Jedan

640 86 105
                                    

Kitap için dün minnak bir edit yaptım. İlk yapışım olduğu için acemiliğim gözüküyor olabilir ama izleyin işte nolacak ksjdşodjfjg

Başlayalım bakalım

15 Haziran 2020

"Ders burada bitti. Bu arada, uyuyanlar bir daha dersime gelirse rezil ederim. Haberleri olsun."

Suratsız çok sevdiğim hoca amfiyi terk eder etmez amfidekiler ayaklanmaya başladı. Bazıları küfür ediyor, bazıları ise yeni uyandığı belli bir şekilde gözlerini ovuşturarak toparlanmaya çalışıyordu.

  Derin bir nefes alıp masanın üstündeki kitapları tıkar tıkmaz ayağa kalktım ve kimseye bakmadan amfiden çıktım.

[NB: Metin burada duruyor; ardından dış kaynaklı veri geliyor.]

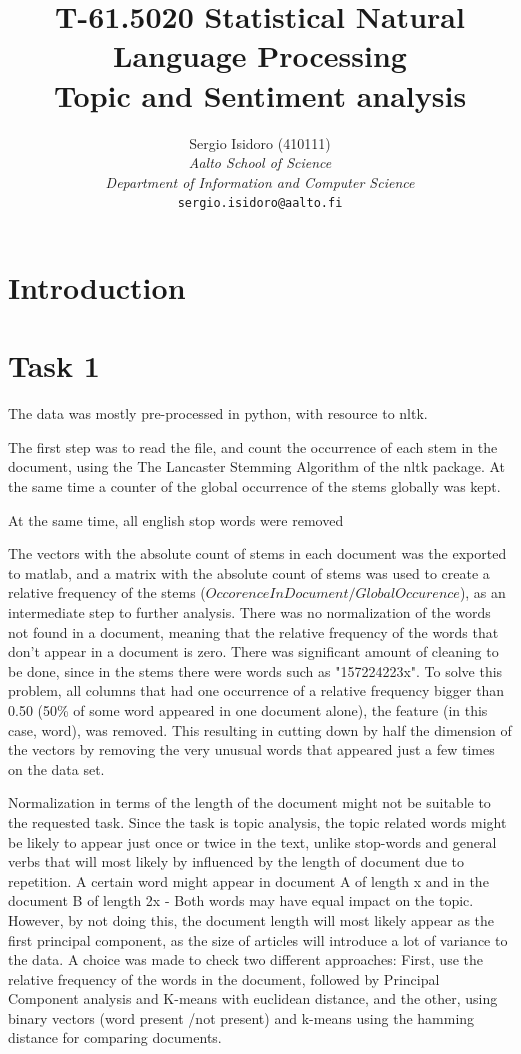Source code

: \documentclass[a4paper,10pt]{article}
\title{T-61.5020 Statistical Natural Language Processing  \\ Topic and Sentiment analysis}
\author{Sergio Isidoro (410111)\\
	   \textit{Aalto School of Science} \\ \textit{Department of Information and Computer Science}\\ 	   
       {\tt sergio.isidoro@aalto.fi}}
\begin{document}
\maketitle

\section{Introduction}



\section{Task 1}

The data was mostly pre-processed in python, with resource to nltk.\

The first step was to read the file, and count the occurrence of each stem in the document, using the The Lancaster Stemming Algorithm of the nltk package. At the same time a counter of the global occurrence of the stems globally was kept.

At the same time, all english stop words were removed 

The vectors with the absolute count of stems in each document was the exported to matlab, and a matrix with the absolute count of stems was used to create a relative frequency of the stems ($OccorenceInDocument/GlobalOccurence$), as an intermediate step to further analysis. There was no normalization of the words not found in a document, meaning that the relative frequency of the words that don't appear in a document is zero. There was significant amount of cleaning to be done, since in the stems there were words such as "157224223x". To solve this problem, all columns that had one occurrence of a relative frequency bigger than 0.50 (50\% of some word appeared in one document alone), the feature (in this case, word), was removed. This resulting in cutting down by half the dimension of the vectors by removing the very unusual words that appeared just a few times on the data set.

Normalization in terms of the length of the document might not be suitable to the requested task. Since the task is topic analysis, the topic related words might be likely to appear just once or twice in the text, unlike stop-words and general verbs that will most likely by influenced by the length of document due to repetition. A certain word might appear in document A of length x and in the document B of length 2x - Both words may have equal impact on the topic. However, by not doing this, the document length will most likely appear as the first principal component, as the size of articles will introduce a lot of variance to the data. A choice was made to check two different approaches: First, use the relative frequency of the words in the document, followed by Principal Component analysis and K-means with euclidean distance, and the other, using binary vectors (word present /not present) and k-means using the hamming distance for comparing documents.
\end{document}
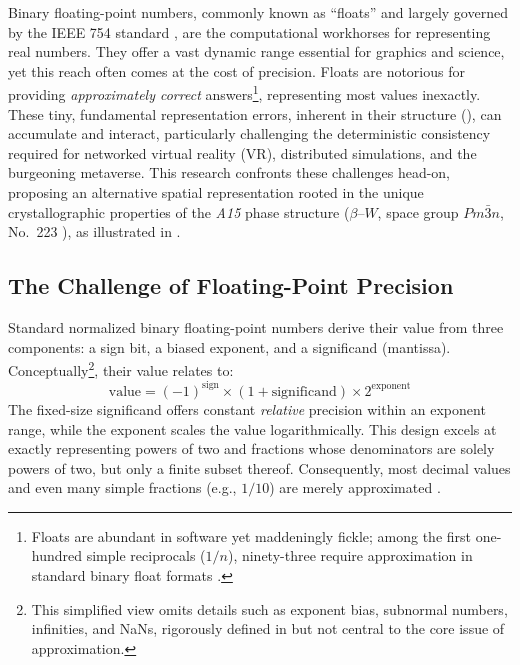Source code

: \documentclass[10pt]{article}
\def\AAAB{\textit{A15}}
\def\betaW{$\beta$--$W$}
\begin{document}
Binary floating-point numbers, commonly known as ``floats'' and largely governed by the IEEE 754 standard \cite{IEEE754-2019}, are the computational workhorses for representing real numbers. They offer a vast dynamic range essential for graphics and science, yet this reach often comes at the cost of precision. Floats are notorious for providing \emph{approximately correct} answers\footnote{Floats are abundant in software yet maddeningly fickle; among the first one-hundred simple reciprocals ($1/n$), ninety-three require approximation in standard binary float formats \cite{Goldberg1991}.}, representing most values inexactly. These tiny, fundamental representation errors, inherent in their structure (), can accumulate and interact, particularly challenging the deterministic consistency required for networked virtual reality (VR), distributed simulations, and the burgeoning metaverse. This research confronts these challenges head-on, proposing an alternative spatial representation rooted in the unique crystallographic properties of the \AAAB{} phase structure (\betaW{}, space group $Pm\bar{3}n$, No.~223 \cite{ITCVolumeA2016}), as illustrated in .

\subsection{The Challenge of Floating-Point Precision}\label{subsec-intro-floats}

Standard normalized binary floating-point numbers derive their value from three components: a sign bit, a biased exponent, and a significand (mantissa). Conceptually\footnote{This simplified view omits details such as exponent bias, subnormal numbers, infinities, and NaNs, rigorously defined in \cite{IEEE754-2019} but not central to the core issue of approximation.}, their value relates to:
\begin{equation} \label{eq-float-representation}
    \text{value} = (-1)^{\text{sign}} \times (1 + \text{significand}) \times 2^{\text{exponent}}
\end{equation}
The fixed-size significand offers constant \emph{relative} precision within an exponent range, while the exponent scales the value logarithmically. This design excels at exactly representing powers of two and fractions whose denominators are solely powers of two, but only a finite subset thereof. Consequently, most decimal values and even many simple fractions (e.g., $1/10$) are merely approximated \cite{Goldberg1991}.
\end{document}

  Bugün sadece tek sevdiğim bir dersim vardı. Bu nedenle herkes koridorda hortlak gibi gezerken ben ıslık çalarak koridorda neşeyle yürüyordum. Evde oturup dinlenecektim ve bugün kimse buna karışamazdı.

  Sonunda doğum günümü sessizlikle kutlayabilecektim.

  Fakülte binasından çıkar çıkmaz yakalanmamak için gevşek adımlarımı hızlandırmaya başladım. Eğer yakalanmadan gidersem...

  "Yeosang! Duymamazlıktan gelme beni, hey!"

  Şansıma lanet okuyarak omuzlarım düşük bir şekilde bezmiş hâlde gelene döndüm.

  Koşup yanıma yaklaşır yaklaşmaz ellerini dizlerine koyup birkaç dakika soluklandı. Derin bir nefes verdikten sonra sırıtarak bana döndü.

  "Bakayım gülüşüne." Çenemi tutup kaldırdı. "Tahmin edeyim, bugün ilk cağ felsefesi dersin vardı. Bu gülüşü tanıyorum sadece Heraikleiton ve Sorkates'in heykellerine bakarken oluşur."

  Tek kaşımı kaldırıp 'ciddi misin?' Diye bakış attım ve çenemdeki elini tuttum.

  "Birincisi, onlar Herakleitos ve Sokrates. Herakleiton ve Sorkates değil. " elini indirdim "ikincisi ise, zaten ders programımı çaldın. Yüzümde olmayan gülüşten tahmin yapmaya çalışmak, büyük hata. Dökül bakalım, ne istiyorsun?"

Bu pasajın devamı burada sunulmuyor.